### Exercise goal
Extract, exactly as written, each line from the start of the records below to the line containing "#[TODO/DONE](<TODO/DONE.md>) | #[Page", both ends included; drop the pictures.

Provided records Block Start

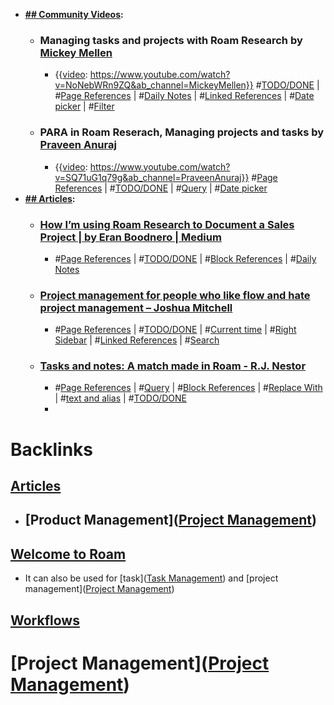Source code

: - **[## Community Videos](<## Community Videos.md>):**
    - ### Managing tasks and projects with Roam Research by [Mickey Mellen](<Mickey Mellen.md>)
      
        - {{[video](<video.md>): https://www.youtube.com/watch?v=NoNebWRn9ZQ&ab_channel=MickeyMellen}}
          #[TODO/DONE](<TODO/DONE.md>) | #[Page References](<Page References.md>) | #[Daily Notes](<Daily Notes.md>) | #[Linked References](<Linked References.md>) | #[Date picker](<Date picker.md>) | #[Filter](<Filter.md>) 
    - ### PARA in Roam Reserach, Managing projects and tasks by [Praveen Anuraj](<Praveen Anuraj.md>)
      
        - {{[video](<video.md>): https://www.youtube.com/watch?v=SQ71uG1q79g&ab_channel=PraveenAnuraj}}
          #[Page References](<Page References.md>) | #[TODO/DONE](<TODO/DONE.md>) | #[Query](<Query.md>) | #[Date picker](<Date picker.md>) 
- **[## Articles](<## Articles.md>):**
    - ### [How I’m using Roam Research to Document a Sales Project | by Eran Boodnero | Medium](https://medium.com/@eboodnero/how-i-became-a-productivity-power-house-9da20ba728c0)
        - #[Page References](<Page References.md>) | #[TODO/DONE](<TODO/DONE.md>) | #[Block References](<Block References.md>) | #[Daily Notes](<Daily Notes.md>) 
    - ### [Project management for people who like flow and hate project management – Joshua Mitchell](https://lelon.io/blog/roam-research-project-management)
        - #[Page References](<Page References.md>) | #[TODO/DONE](<TODO/DONE.md>) | #[Current time](<Current time.md>) | #[Right Sidebar](<Right Sidebar.md>) | #[Linked References](<Linked References.md>) | #[Search](<Search.md>) 
    - ### [Tasks and notes: A match made in Roam - R.J. Nestor](https://rjnestor.com/home/tasks-and-notes-a-match-made-in-roam/)
        - #[Page References](<Page References.md>) | #[Query](<Query.md>) | #[Block References](<Block References.md>) | #[Replace With](<Replace With.md>) |  #[text and alias](<text and alias.md>) | #[TODO/DONE](<TODO/DONE.md>)
        - 

# Backlinks
## [Articles](<Articles.md>)
- ## [Product Management]([Project Management](<Project Management.md>))

## [Welcome to Roam](<Welcome to Roam.md>)
- It can also be used for [task]([Task Management](<Task Management.md>)) and [project management]([Project Management](<Project Management.md>))

## [Workflows](<Workflows.md>)
# [Project Management]([Project Management](<Project Management.md>))


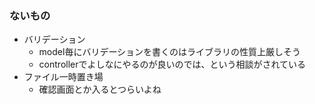 ### ないもの

* バリデーション
  * model毎にバリデーションを書くのはライブラリの性質上厳しそう
  * controllerでよしなにやるのが良いのでは、という相談がされている
* ファイル一時置き場
  * 確認画面とか入るとつらいよね
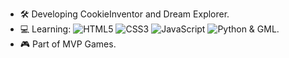 - 🛠 Developing CookieInventor and Dream Explorer. 
- 💻 Learning:  ![HTML5](https://img.shields.io/badge/html5-%23E34F26.svg?style=for-the-badge&logo=html5&logoColor=white&style=flat) ![CSS3](https://img.shields.io/badge/css3-%231572B6.svg?style=for-the-badge&logo=css3&logoColor=white&style=flat) ![JavaScript](https://img.shields.io/badge/javascript-%23323330.svg?style=for-the-badge&logo=javascript&logoColor=%23F7DF1E&style=flat) ![Python](https://img.shields.io/badge/python-3670A0?style=for-the-badge&logo=python&logoColor=ffdd54&style=flat) & GML. 
- 🎮 Part of MVP Games.
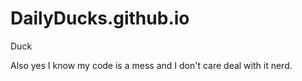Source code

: # DailyDucks.github.io

Duck



Also yes I know my code is a mess and I don't care deal with it nerd.
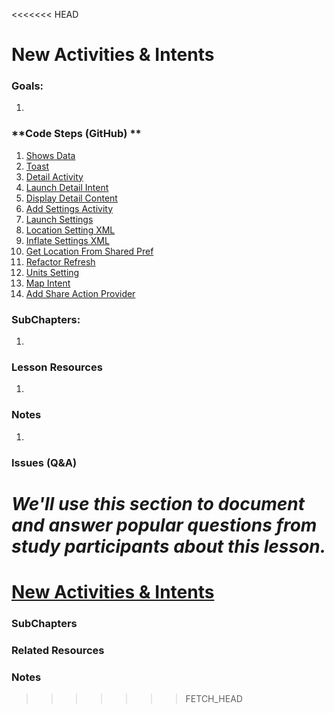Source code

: <<<<<<< HEAD
# New Activities & Intents

### **Goals**:
1.


### **Code Steps (GitHub) **
1. [Shows Data](https://github.com/udacity/Sunshine/tree/3.00-shows-data)
2. [Toast](https://github.com/udacity/Sunshine/tree/3.01-toast)
3. [Detail Activity](https://github.com/udacity/Sunshine/tree/3.02-detail-activity)
4. [Launch Detail Intent](https://github.com/udacity/Sunshine/tree/3.03-launch-detail-intent)
5. [Display Detail Content](https://github.com/udacity/Sunshine/tree/3.04-display-detail-content)
6. [Add Settings Activity](https://github.com/udacity/Sunshine/tree/3.05-add-settings-activity)
7. [Launch Settings](https://github.com/udacity/Sunshine/tree/3.06-launch-settings)
8. [Location Setting XML](https://github.com/udacity/Sunshine/tree/3.07-location-setting-xml)
9. [Inflate Settings XML](https://github.com/udacity/Sunshine/tree/3.08-inflate-settings-xml)
10. [Get Location From Shared Pref](https://github.com/udacity/Sunshine/tree/3.09-get-location-from-shared-pref)
11. [Refactor Refresh](https://github.com/udacity/Sunshine/tree/3.10-refactor-refresh)
12. [Units Setting](https://github.com/udacity/Sunshine/tree/3.11-units-setting)
13. [Map Intent](https://github.com/udacity/Sunshine/tree/3.12-map-intent)
14. [Add Share Action Provider](https://github.com/udacity/Sunshine/tree/3.13-add-share-action-provider)


### **SubChapters**:
1.


### **Lesson Resources**
1.


### **Notes**
1.


### **Issues (Q&A)**

*We'll use this section to document and answer popular questions from study participants about this lesson.*
=======
# [New Activities & Intents](https://www.udacity.com/course/viewer#!/c-ud853/l-1474559101)

### **SubChapters**


### **Related Resources**


### **Notes**

>>>>>>> FETCH_HEAD
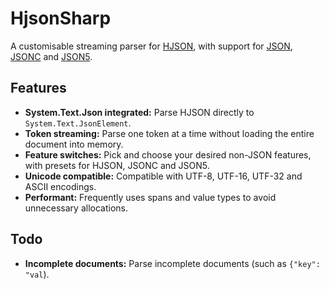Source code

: # HjsonSharp

A customisable streaming parser for [HJSON](https://hjson.github.io), with support for [JSON](https://json.org), [JSONC](https://code.visualstudio.com/docs/languages/json#_json-with-comments) and [JSON5](https://json5.org).

## Features

- **System.Text.Json integrated:** Parse HJSON directly to `System.Text.JsonElement`.
- **Token streaming:** Parse one token at a time without loading the entire document into memory.
- **Feature switches:** Pick and choose your desired non-JSON features, with presets for HJSON, JSONC and JSON5.
- **Unicode compatible:** Compatible with UTF-8, UTF-16, UTF-32 and ASCII encodings.
- **Performant:** Frequently uses spans and value types to avoid unnecessary allocations.

## Todo

- **Incomplete documents:** Parse incomplete documents (such as `{"key": "val`).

Provided records Block End

### Reply
Source code

: - **[## Community Videos](<## Community Videos.md>):**
    - ### Managing tasks and projects with Roam Research by [Mickey Mellen](<Mickey Mellen.md>)
      
        - {{[video](<video.md>): https://www.youtube.com/watch?v=NoNebWRn9ZQ&ab_channel=MickeyMellen}}
          #[TODO/DONE](<TODO/DONE.md>) | #[Page References](<Page References.md>) | #[Daily Notes](<Daily Notes.md>) | #[Linked References](<Linked References.md>) | #[Date picker](<Date picker.md>) | #[Filter](<Filter.md>) 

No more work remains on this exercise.